Re: Choosing name for XML serialization from Lachlan Hunt on 2007-06-25 (public-html@w3.org from June 2007)

From: Lachlan Hunt <lachlan.hunt@lachy.id.au>
Date: Mon, 25 Jun 2007 11:53:05 +1000
To: mark.birbeck@x-port.net
CC: HTML WG <public-html@w3.org>
Message-ID: <467F2001.7050402@lachy.id.au>
Mark Birbeck wrote:
> Everyone I've heard talk on HTML 5 is actually critical of XML.
> Usually it's along the lines that namespaces are a mess, or that
> browsers shouldn't have to use an XML processing model (I agree with
> both, by the way). But also we've been told for years that we
> shouldn't actually use XML representations of HTML.

Personal opinions about the usage of XHTML are not really relevant to 
discussion of its name.

> That's all fair enough, and people are entitled to pursue things
> however they think best. But it's a little rich now to come from this
> viewpoint and say that you want to create version 5 of XHTML.
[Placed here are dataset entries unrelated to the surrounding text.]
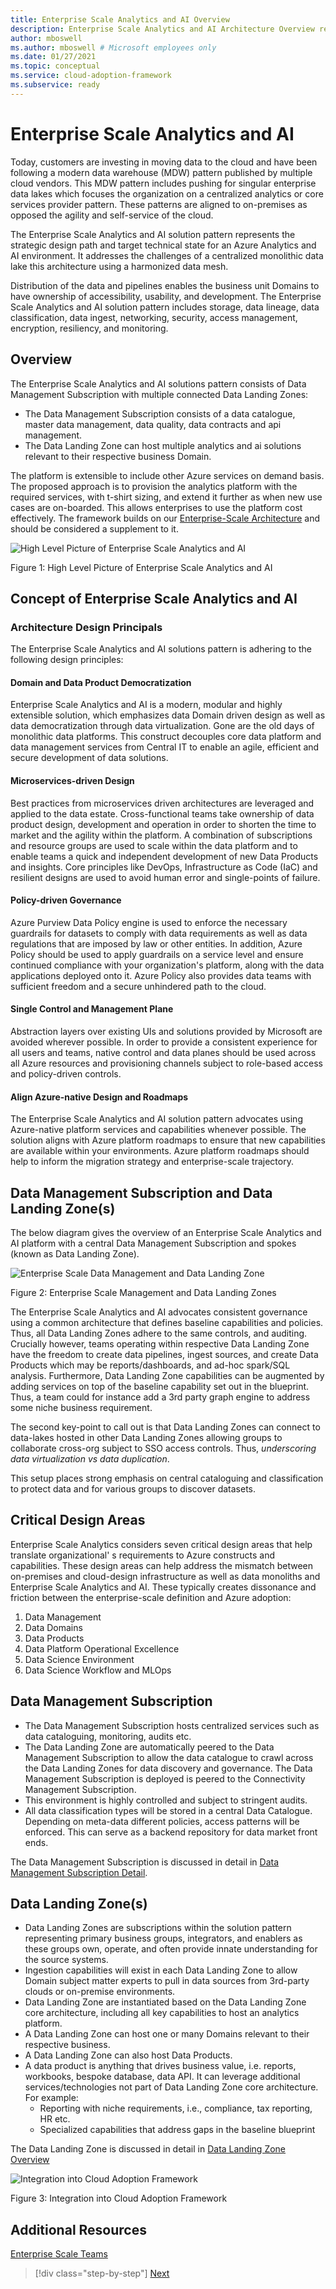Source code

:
 ```yaml
---
title: Enterprise Scale Analytics and AI Overview
description: Enterprise Scale Analytics and AI Architecture Overview represents the strategic design path and target technical state for an Azure Analytics environment. Addressing the challenges of a centralized monolithic data lake this architecture is using a harmonized data mesh.
author: mboswell
ms.author: mboswell # Microsoft employees only
ms.date: 01/27/2021
ms.topic: conceptual
ms.service: cloud-adoption-framework
ms.subservice: ready
---
```

# Enterprise Scale Analytics and AI

Today, customers are investing in moving data to the cloud and have been following a modern data warehouse (MDW) pattern published by multiple cloud vendors. This MDW pattern includes pushing for singular enterprise data lakes which focuses the organization on a centralized analytics or core services provider pattern. These patterns are aligned to on-premises as opposed the agility and self-service of the cloud.

The Enterprise Scale Analytics and AI solution pattern represents the strategic design path and target technical state for an Azure Analytics and AI environment. It addresses the challenges of a centralized monolithic data lake this architecture using a harmonized data mesh.

Distribution of the data and pipelines enables the business unit Domains to have ownership of accessibility, usability, and development. The Enterprise Scale Analytics and AI solution pattern includes storage, data lineage, data classification, data ingest, networking, security, access management, encryption, resiliency, and monitoring.

## Overview

The Enterprise Scale Analytics and AI solutions pattern consists of Data Management Subscription with multiple connected Data Landing Zones:

* The Data Management Subscription consists of a data catalogue, master data management, data quality, data contracts and api management.
* The Data Landing Zone can host multiple analytics and ai solutions relevant to their respective business Domain.

The platform is extensible to include other Azure services on demand basis. The proposed approach is to provision the analytics platform with the required services, with t-shirt sizing, and extend it further as when new use cases are on-boarded. This allows enterprises to use the platform cost effectively. The framework builds on our [Enterprise-Scale Architecture](https://docs.microsoft.com/azure/cloud-adoption-framework/ready/enterprise-scale/) and should be considered a supplement to it.

![High Level Picture of Enterprise Scale Analytics and AI](../images/hld.png)

Figure 1: High Level Picture of Enterprise Scale Analytics and AI

## Concept of Enterprise Scale Analytics and AI

### Architecture Design Principals

The Enterprise Scale Analytics and AI solutions pattern is adhering to the following design principles:

#### Domain and Data Product Democratization

Enterprise Scale Analytics and AI is a modern, modular and highly extensible solution, which emphasizes data Domain driven design as well as data democratization through data virtualization. Gone are the old days of monolithic data platforms. This construct decouples core data platform and data management services from Central IT to enable an agile, efficient and secure development of data solutions.

#### Microservices-driven Design

Best practices from microservices driven architectures are leveraged and applied to the data estate. Cross-functional teams take ownership of data product design, development and operation in order to shorten the time to market and the agility within the platform. A combination of subscriptions and resource groups are used to scale within the data platform and to enable teams a quick and independent development of new Data Products and insights. Core principles like DevOps, Infrastructure as Code (IaC) and resilient designs are used to avoid human error and single-points of failure.

#### Policy-driven Governance

Azure Purview Data Policy engine is used to enforce the necessary guardrails for datasets to comply with data requirements as well as data regulations that are imposed by law or other entities. In addition, Azure Policy should be used to apply guardrails on a service level and ensure continued compliance with your organization's platform, along with the data applications deployed onto it. Azure Policy also provides data teams with sufficient freedom and a secure unhindered path to the cloud.

#### Single Control and Management Plane

Abstraction layers over existing UIs and solutions provided by Microsoft are avoided wherever possible. In order to provide a consistent experience for all users and teams, native control and data planes should be used across all Azure resources and provisioning channels subject to role-based access and policy-driven controls.

#### Align Azure-native Design and Roadmaps

The Enterprise Scale Analytics and AI solution pattern advocates using Azure-native platform services and capabilities whenever possible. The solution aligns with Azure platform roadmaps to ensure that new capabilities are available within your environments. Azure platform roadmaps should help to inform the migration strategy and enterprise-scale trajectory.

## Data Management Subscription and Data Landing Zone(s)

The below diagram gives the overview of an Enterprise Scale Analytics and AI platform with a central Data Management Subscription and spokes (known as Data Landing Zone).

![Enterprise Scale Data Management and Data Landing Zone](../images/enterprisescaledanddlz.png)

Figure 2: Enterprise Scale Management and Data Landing Zones

The Enterprise Scale Analytics and AI advocates consistent governance using a common architecture that defines baseline capabilities and policies. Thus, all Data Landing Zones adhere to the same controls, and auditing. Crucially however, teams operating within respective Data Landing Zone have the freedom to create data pipelines, ingest sources, and create Data Products which may be reports/dashboards, and ad-hoc spark/SQL analysis. Furthermore, Data Landing Zone capabilities can be augmented by adding services on top of the baseline capability set out in the blueprint. Thus, a team could for instance add a 3rd party graph engine to address some niche business requirement.

The second key-point to call out is that Data Landing Zones can connect to data-lakes hosted in other Data Landing Zones allowing groups to collaborate cross-org subject to SSO access controls. Thus, *underscoring data virtualization vs data duplication*.

This setup places strong emphasis on central cataloguing and classification to protect data and for various groups to discover datasets.

## Critical Design Areas

Enterprise Scale Analytics considers seven critical design areas that help translate organizational' s requirements to Azure constructs and capabilities. These design areas can help address the mismatch between on-premises and cloud-design infrastructure as well as data monoliths and Enterprise Scale Analytics and AI. These typically creates dissonance and friction between the enterprise-scale definition and Azure adoption:

1. Data Management
2. Data Domains
3. Data Products
4. Data Platform Operational Excellence
5. Data Science Environment
6. Data Science Workflow and MLOps

## Data Management Subscription

* The Data Management Subscription hosts centralized services such as data cataloguing, monitoring, audits etc.
* The Data Landing Zone are automatically peered to the Data Management Subscription to allow the data catalogue to crawl across the Data Landing Zones for data discovery and governance. The Data Management Subscription is deployed is peered to the Connectivity Management Subscription.
* This environment is highly controlled and subject to stringent audits.
* All data classification types will be stored in a central Data Catalogue. Depending on meta-data different policies, access patterns will be enforced. This can serve as a backend repository for data market front ends.

The Data Management Subscription is discussed in detail in [Data Management Subscription Detail](../02-datamanagement/01-overview.md).

## Data Landing Zone(s)

* Data Landing Zones are subscriptions within the solution pattern representing primary business groups, integrators, and enablers as these groups own, operate, and often provide innate understanding for the source systems.
* Ingestion capabilities will exist in each Data Landing Zone to allow Domain subject matter experts to pull in data sources from 3rd-party clouds or on-premise environments.
* Data Landing Zone are instantiated based on the Data Landing Zone core architecture, including all key capabilities to host an analytics platform.
* A Data Landing Zone can host one or many Domains relevant to their respective business.
* A Data Landing Zone can also host Data Products.
* A data product is anything that drives business value, i.e. reports, workbooks, bespoke database, data API. It can leverage additional services/technologies not part of Data Landing Zone core architecture. For example:
  * Reporting with niche requirements, i.e., compliance, tax reporting, HR etc.
  * Specialized capabilities that address gaps in the baseline blueprint

The Data Landing Zone is discussed in detail in [Data Landing Zone Overview](../03-datalandingzones/01-datalandingzone.md)

![Integration into Cloud Adoption Framework](../images/enterprisescaleintegration.png)

Figure 3: Integration into Cloud Adoption Framework

## Additional Resources

[Enterprise Scale Teams](02-esa-ai-teams.md)

>[!div class="step-by-step"]
>[Next](02-esa-ai-teams.md)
The fact is, whether the XHTML2 WG likes it or not, we are creating a 
revision of XHTML by extending XHTML 1.x.  Therefore, it is correct for 
it to be called XHTML.  The XHTML2 WG, on the other hand, has been 
creating an entirely new language that is unrelated to XHTML 1.x in 
reality.  So if only one language is to retain the name "XHTML", it 
should be the one actually resembles XHTML and uses the XHTML namespace. 
  Clearly, that would be XHTML5, because XHTML2 in its current state 
simply cannot use the XHTML 1.x namespace because that will make it 
impossible to implement.

However, it doesn't really bother me if the XHTML2 WG continues to call 
their language XHTML.  It doesn't bother me if they try to reuse the 
XHTML namespace either.  I don't think continuing to debate the issue 
will be particularly productive because, as far as I'm concerned, it 
won't be a problem in reality.  The market will eventually decide upon 
the relevance of XHTML5 and XHTML2.  One will succeed, and the other 
will fall into disuse and be quickly forgotten.

>> This is against precedent of the HTML WG - HTML 4.01 and XHTML 1.0
>> were two serializations of the same language with different names.
> 
> Not at all. XHTML 1.0 was very consciously an XML version of HTML 4.01
> that could be built on. XHTML 1.1 however was not simply an XML
> serialisation of HTML 4.01, since it:
> ...
>  * and broke the language up into modules that could be used to create
>    other XHTML-based languages.

The whole modularisation issue, which in practice just means splitting 
up the DTD into separate files, has no practical benefit and is not 
particularly relevant.

> So that's where the W3C is at, with the HTML and XHTML languages. My 
> understanding of the original motivation for HTML 5 was that there was 
> a feeling amongst some browser manufacturers that HTML needed 
> updating. But no-one said anything about XHTML.

Where did you get the impression that no-one said anything about XHTML? 
  HTML5 has been developing both serialisations since its inception.

> In short, HTML and XHTML were forked quite a while ago, and whilst I
> also believe they should never have been split, if they are now to be
> merged it's going to need to be done on a far more substantial basis
> than the one currently being proposed (i.e., HTML 5).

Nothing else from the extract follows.